EXTRACTED RECORDS section start

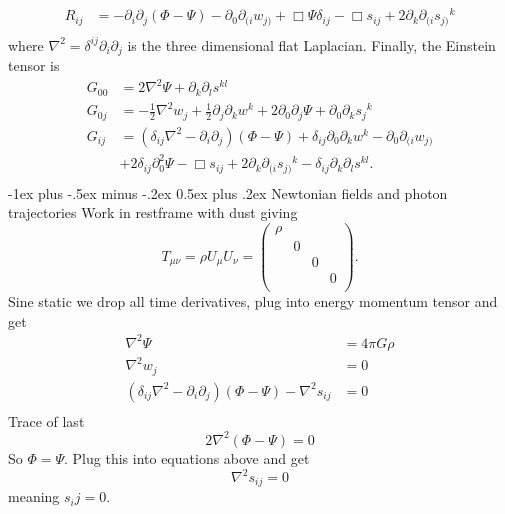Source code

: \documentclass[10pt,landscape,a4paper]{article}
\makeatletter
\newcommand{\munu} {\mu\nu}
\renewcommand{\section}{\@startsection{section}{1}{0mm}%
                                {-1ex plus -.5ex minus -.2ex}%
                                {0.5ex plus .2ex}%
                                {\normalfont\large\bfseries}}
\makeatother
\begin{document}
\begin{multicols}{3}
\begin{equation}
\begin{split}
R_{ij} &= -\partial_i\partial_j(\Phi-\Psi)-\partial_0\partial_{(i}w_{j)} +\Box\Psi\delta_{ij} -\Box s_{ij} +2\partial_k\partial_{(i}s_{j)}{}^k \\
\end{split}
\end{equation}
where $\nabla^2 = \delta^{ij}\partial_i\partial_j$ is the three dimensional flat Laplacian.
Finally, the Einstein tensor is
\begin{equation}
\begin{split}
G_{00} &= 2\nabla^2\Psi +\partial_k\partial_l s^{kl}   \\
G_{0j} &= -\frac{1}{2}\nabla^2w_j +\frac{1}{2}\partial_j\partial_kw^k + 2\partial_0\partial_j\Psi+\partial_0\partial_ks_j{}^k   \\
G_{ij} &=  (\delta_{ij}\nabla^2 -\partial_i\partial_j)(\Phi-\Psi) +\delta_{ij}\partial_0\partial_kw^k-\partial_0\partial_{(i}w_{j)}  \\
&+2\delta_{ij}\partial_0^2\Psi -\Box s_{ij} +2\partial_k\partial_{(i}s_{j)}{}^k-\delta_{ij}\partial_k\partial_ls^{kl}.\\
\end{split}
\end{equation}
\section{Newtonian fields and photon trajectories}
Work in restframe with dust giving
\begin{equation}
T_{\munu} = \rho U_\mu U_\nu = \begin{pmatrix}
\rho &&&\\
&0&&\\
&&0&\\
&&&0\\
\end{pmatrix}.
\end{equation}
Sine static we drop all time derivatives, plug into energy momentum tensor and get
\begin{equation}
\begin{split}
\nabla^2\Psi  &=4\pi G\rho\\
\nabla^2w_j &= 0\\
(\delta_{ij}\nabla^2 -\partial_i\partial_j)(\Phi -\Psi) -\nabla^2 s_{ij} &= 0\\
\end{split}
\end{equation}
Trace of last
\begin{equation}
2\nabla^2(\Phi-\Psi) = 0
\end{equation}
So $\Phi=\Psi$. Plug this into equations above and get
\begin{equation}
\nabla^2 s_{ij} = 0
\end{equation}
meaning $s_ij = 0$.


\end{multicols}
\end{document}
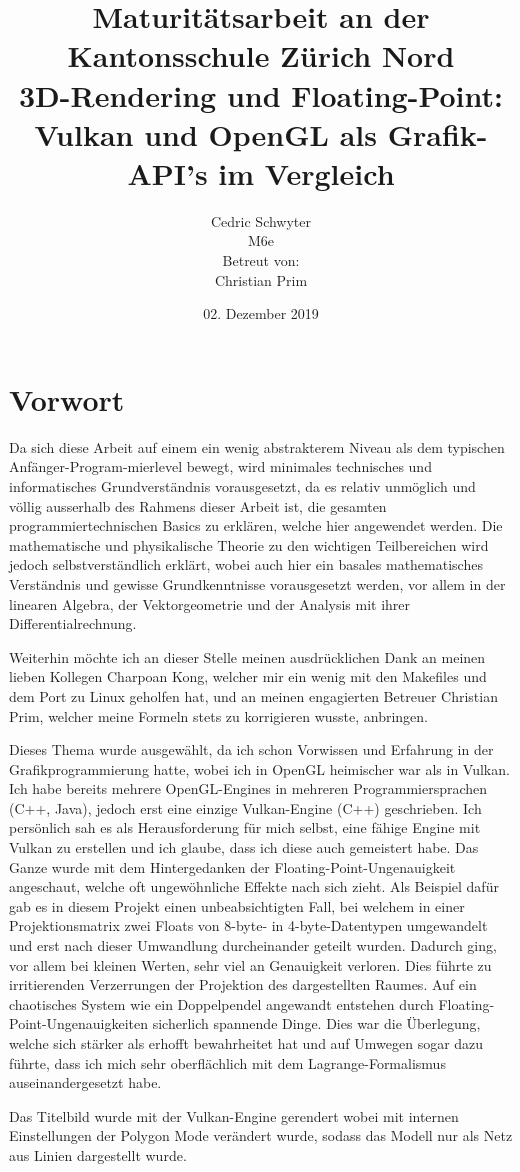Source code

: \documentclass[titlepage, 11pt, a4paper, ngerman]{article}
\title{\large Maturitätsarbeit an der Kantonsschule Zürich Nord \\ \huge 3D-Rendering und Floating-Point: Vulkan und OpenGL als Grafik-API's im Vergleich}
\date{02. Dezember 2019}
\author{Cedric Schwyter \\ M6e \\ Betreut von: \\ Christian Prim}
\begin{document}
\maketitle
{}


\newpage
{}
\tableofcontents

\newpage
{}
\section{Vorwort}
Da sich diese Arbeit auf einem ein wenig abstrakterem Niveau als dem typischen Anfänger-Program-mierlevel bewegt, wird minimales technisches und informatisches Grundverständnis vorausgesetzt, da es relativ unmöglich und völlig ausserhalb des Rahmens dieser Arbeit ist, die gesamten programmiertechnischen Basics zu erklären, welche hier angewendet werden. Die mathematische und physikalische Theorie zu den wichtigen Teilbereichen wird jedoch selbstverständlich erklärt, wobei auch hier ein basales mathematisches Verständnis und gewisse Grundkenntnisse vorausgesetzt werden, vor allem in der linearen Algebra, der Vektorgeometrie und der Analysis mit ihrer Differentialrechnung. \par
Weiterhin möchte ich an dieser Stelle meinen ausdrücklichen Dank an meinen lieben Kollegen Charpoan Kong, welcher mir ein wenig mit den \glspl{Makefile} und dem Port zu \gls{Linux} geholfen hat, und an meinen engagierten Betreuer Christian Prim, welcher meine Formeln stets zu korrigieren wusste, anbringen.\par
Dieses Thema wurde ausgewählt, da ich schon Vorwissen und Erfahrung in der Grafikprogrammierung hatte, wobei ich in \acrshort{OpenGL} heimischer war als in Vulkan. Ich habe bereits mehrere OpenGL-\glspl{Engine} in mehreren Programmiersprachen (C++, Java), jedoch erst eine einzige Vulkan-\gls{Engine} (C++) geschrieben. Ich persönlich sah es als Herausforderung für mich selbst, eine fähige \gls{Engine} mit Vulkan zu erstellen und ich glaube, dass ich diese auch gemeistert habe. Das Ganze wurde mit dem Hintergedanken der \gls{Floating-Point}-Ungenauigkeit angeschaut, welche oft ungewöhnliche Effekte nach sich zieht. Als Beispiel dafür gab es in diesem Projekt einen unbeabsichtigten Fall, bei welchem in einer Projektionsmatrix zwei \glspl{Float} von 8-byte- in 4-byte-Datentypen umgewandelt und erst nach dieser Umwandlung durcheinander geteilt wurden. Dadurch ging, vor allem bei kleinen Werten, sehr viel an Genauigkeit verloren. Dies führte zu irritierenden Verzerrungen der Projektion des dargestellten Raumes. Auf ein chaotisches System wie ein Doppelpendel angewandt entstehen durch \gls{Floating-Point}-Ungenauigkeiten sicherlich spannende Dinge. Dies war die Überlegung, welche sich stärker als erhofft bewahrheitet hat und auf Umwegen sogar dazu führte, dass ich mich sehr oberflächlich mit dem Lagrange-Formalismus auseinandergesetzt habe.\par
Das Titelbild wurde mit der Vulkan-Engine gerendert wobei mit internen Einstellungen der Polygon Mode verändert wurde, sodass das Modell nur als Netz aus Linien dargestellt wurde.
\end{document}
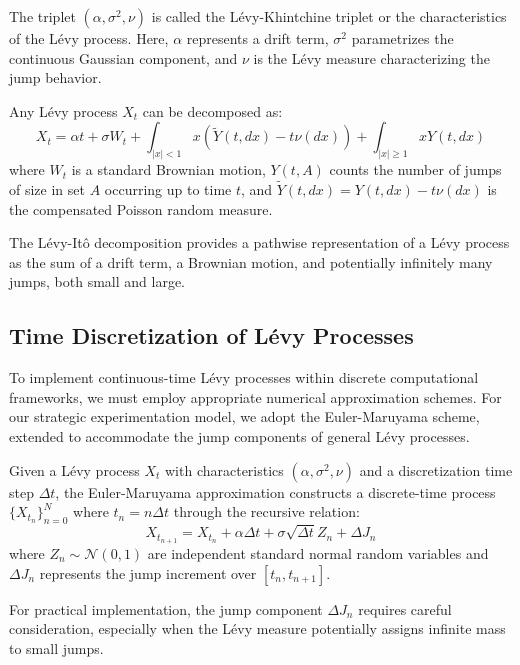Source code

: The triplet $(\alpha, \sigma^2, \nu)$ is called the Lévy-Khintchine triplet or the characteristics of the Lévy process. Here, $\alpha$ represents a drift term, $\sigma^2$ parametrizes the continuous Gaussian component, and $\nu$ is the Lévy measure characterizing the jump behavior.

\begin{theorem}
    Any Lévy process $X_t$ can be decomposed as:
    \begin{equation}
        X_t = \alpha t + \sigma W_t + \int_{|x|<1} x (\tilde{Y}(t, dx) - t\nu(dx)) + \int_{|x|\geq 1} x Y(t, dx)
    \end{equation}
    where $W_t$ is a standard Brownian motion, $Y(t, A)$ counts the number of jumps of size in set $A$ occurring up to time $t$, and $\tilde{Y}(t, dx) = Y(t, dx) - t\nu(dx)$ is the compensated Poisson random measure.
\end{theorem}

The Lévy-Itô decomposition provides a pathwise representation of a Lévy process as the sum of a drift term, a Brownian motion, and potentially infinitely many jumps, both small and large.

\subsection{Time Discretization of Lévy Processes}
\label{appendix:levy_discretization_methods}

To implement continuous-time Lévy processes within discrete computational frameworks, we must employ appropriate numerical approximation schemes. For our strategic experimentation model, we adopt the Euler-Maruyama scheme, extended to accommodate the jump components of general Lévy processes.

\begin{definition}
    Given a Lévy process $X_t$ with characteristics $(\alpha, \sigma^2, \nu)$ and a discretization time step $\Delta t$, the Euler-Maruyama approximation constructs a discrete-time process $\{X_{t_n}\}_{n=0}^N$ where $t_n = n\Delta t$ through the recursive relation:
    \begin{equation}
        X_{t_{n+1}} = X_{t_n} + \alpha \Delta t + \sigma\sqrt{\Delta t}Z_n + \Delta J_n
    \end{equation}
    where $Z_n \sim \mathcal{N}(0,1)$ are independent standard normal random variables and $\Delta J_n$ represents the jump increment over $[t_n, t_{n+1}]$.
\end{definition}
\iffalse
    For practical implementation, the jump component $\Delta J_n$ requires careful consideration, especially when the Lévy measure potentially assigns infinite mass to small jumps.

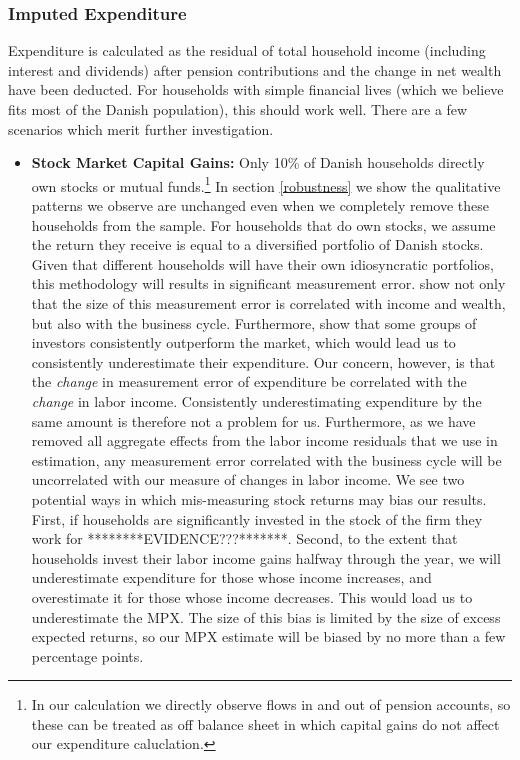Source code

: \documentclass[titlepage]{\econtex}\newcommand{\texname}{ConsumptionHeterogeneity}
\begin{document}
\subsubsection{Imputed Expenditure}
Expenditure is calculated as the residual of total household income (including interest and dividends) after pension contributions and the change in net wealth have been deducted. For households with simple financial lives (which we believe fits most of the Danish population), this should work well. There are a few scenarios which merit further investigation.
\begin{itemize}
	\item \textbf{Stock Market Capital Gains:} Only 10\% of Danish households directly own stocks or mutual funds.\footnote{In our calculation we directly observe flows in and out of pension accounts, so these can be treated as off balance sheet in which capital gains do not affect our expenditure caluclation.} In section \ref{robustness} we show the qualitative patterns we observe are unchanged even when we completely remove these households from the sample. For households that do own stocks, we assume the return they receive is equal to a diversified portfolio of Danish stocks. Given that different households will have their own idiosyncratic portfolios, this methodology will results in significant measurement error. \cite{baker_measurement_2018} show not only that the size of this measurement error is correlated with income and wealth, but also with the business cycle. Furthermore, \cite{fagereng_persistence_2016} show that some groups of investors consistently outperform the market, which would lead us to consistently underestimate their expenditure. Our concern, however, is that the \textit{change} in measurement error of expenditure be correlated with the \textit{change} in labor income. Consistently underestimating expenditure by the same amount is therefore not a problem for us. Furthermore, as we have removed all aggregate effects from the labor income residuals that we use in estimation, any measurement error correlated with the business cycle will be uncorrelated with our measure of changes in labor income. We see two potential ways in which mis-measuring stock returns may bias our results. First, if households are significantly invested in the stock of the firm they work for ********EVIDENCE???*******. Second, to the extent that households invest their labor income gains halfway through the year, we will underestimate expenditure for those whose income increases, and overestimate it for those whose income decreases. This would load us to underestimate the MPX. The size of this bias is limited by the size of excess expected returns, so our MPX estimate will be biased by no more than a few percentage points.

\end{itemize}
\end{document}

EXTRACTED RECORDS section end

== TASK GOAL ==
Copy each line in the entries above where "Prim" turns up.

== OUTPUT OF THE EXERCISE ==
\author{Cedric Schwyter \\ M6e \\ Betreut von: \\ Christian Prim}
Weiterhin möchte ich an dieser Stelle meinen ausdrücklichen Dank an meinen lieben Kollegen Charpoan Kong, welcher mir ein wenig mit den \glspl{Makefile} und dem Port zu \gls{Linux} geholfen hat, und an meinen engagierten Betreuer Christian Prim, welcher meine Formeln stets zu korrigieren wusste, anbringen.\par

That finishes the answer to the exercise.